Build a Digital Study Dashboard for Exam Season
A calm command center for topics, active recall, practice questions, deadlines, and review sessions.
Exam season gets harder when every class has its own pile of notes, slides, deadlines, and half-finished revision plans. A study dashboard gives you one place to see what needs work, what you have already reviewed, and what comes next.
Track topics, not just dates
Create a topic list for each class. Add a confidence score, last reviewed date, next review date, and link to notes or practice questions. This is more useful than a simple countdown because it shows where attention should go.
- Red: topic is unclear or unreviewed.
- Yellow: topic makes sense but needs practice.
- Green: topic is ready for mixed review.
- Blue: topic connects to past papers or essay plans.
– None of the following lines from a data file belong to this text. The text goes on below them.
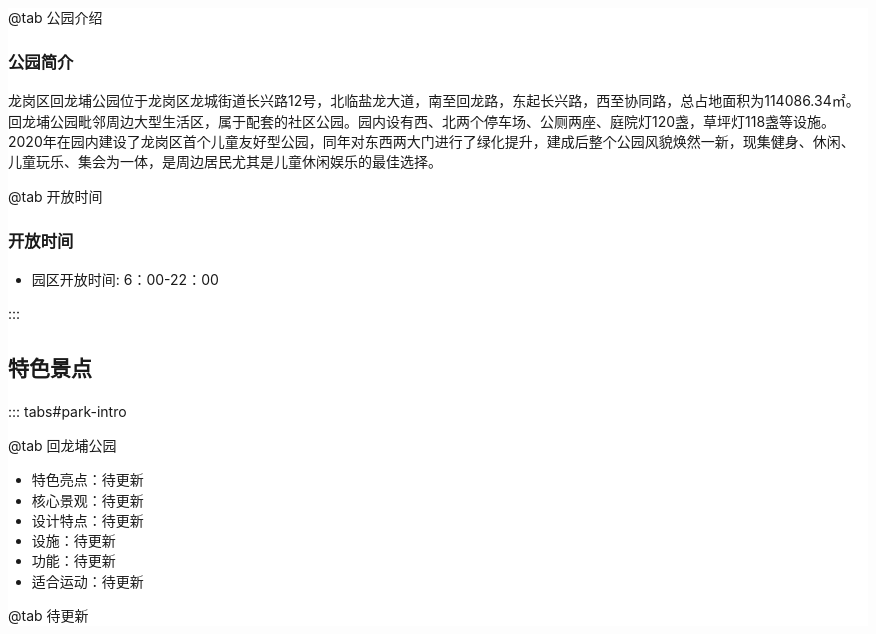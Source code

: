 @tab 公园介绍
### 公园简介
龙岗区回龙埔公园位于龙岗区龙城街道长兴路12号，北临盐龙大道，南至回龙路，东起长兴路，西至协同路，总占地面积为114086.34㎡。回龙埔公园毗邻周边大型生活区，属于配套的社区公园。园内设有西、北两个停车场、公厕两座、庭院灯120盏，草坪灯118盏等设施。2020年在园内建设了龙岗区首个儿童友好型公园，同年对东西两大门进行了绿化提升，建成后整个公园风貌焕然一新，现集健身、休闲、儿童玩乐、集会为一体，是周边居民尤其是儿童休闲娱乐的最佳选择。

@tab 开放时间
### 开放时间
- 园区开放时间: 6：00-22：00

:::

## 特色景点

::: tabs#park-intro

@tab 回龙埔公园
<ImageCard
image="https://cgj.sz.gov.cn/images/index20230710_1.png"
    title="回龙埔公园"
    description="回龙埔公园东门：东门左边大理石上镶嵌着金色的“回龙埔公园”5个大字，远远望去分外耀眼醒目，从此处拾级而上，儿童乐园及中心广场尽收眼底；往左边通往日月宫，右边则矗立着一块大石头，上面镌刻着“回龙埔公园”五个大字，旁边簇拥着郁郁葱葱的绿植。
回龙埔公园西门：西门前面有一处绿地毯似的大草坪，草坪中间矗立着一块巨型石头，镌刻着引人注目的红色大字“回龙埔公园”，左右各有一条宽敞园路，两旁是高大的树木，左边通往公厕、管理处，连接北门。往右是纵横交错的林荫小径通往凉亭和山顶观景平台。蜿蜒回旋，几步一景。
儿童友好型公园：占地面积约5300㎡，分为台阶景观区、童真玩耍区、儿童探险区、健身区、通道区5个区域。设有儿童攀登、秋千、滑滑梯、摇摇乐等儿童友好设施，以及儿童活动沙池、家长休息长廊等。
儿童乐园花境：位于儿童乐园中心位置的小山坡，2022年“五一”前改良土壤后，栽种各种鲜花和香草，环抱着一棵亭亭玉立的凤凰木，成为市民争相打卡拍照的靓丽风景点。
睡莲池和月季园：中心广场西角有150㎡的小水池，种满了睡莲。常有“小荷才露尖尖角，却有蜻蜓立上头”之感。另有三处小型月季园，各色月季争相斗艳，吸引颇多市民打卡拍照。"
    date=""
    author="深圳政府在线"
/>


- 特色亮点：待更新
- 核心景观：待更新
- 设计特点：待更新
- 设施：待更新
- 功能：待更新
- 适合运动：待更新

@tab 待更新
<ImageCard
image="https://cgj.sz.gov.cn/images/index20230710_1.png"
    title="回龙埔公园"
    description="回龙埔公园东门：东门左边大理石上镶嵌着金色的“回龙埔公园”5个大字，远远望去分外耀眼醒目，从此处拾级而上，儿童乐园及中心广场尽收眼底；往左边通往日月宫，右边则矗立着一块大石头，上面镌刻着“回龙埔公园”五个大字，旁边簇拥着郁郁葱葱的绿植。
回龙埔公园西门：西门前面有一处绿地毯似的大草坪，草坪中间矗立着一块巨型石头，镌刻着引人注目的红色大字“回龙埔公园”，左右各有一条宽敞园路，两旁是高大的树木，左边通往公厕、管理处，连接北门。往右是纵横交错的林荫小径通往凉亭和山顶观景平台。蜿蜒回旋，几步一景。
儿童友好型公园：占地面积约5300㎡，分为台阶景观区、童真玩耍区、儿童探险区、健身区、通道区5个区域。设有儿童攀登、秋千、滑滑梯、摇摇乐等儿童友好设施，以及儿童活动沙池、家长休息长廊等。
儿童乐园花境：位于儿童乐园中心位置的小山坡，2022年“五一”前改良土壤后，栽种各种鲜花和香草，环抱着一棵亭亭玉立的凤凰木，成为市民争相打卡拍照的靓丽风景点。
睡莲池和月季园：中心广场西角有150㎡的小水池，种满了睡莲。常有“小荷才露尖尖角，却有蜻蜓立上头”之感。另有三处小型月季园，各色月季争相斗艳，吸引颇多市民打卡拍照。"
    date=""
    author="深圳政府在线"
/>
Use active recall by default
Turn headings into questions before rereading notes. If you cannot answer without looking, the topic is not ready yet.
Plan reviews in short cycles
Schedule review blocks of 25 to 45 minutes and rotate subjects. Short cycles make it easier to start and reduce the illusion that rereading for hours equals learning. After each block, update the confidence score so the dashboard stays honest.
The dashboard should reduce stress, not become another assignment. Keep it simple enough that you can update it in five minutes at the end of each study day.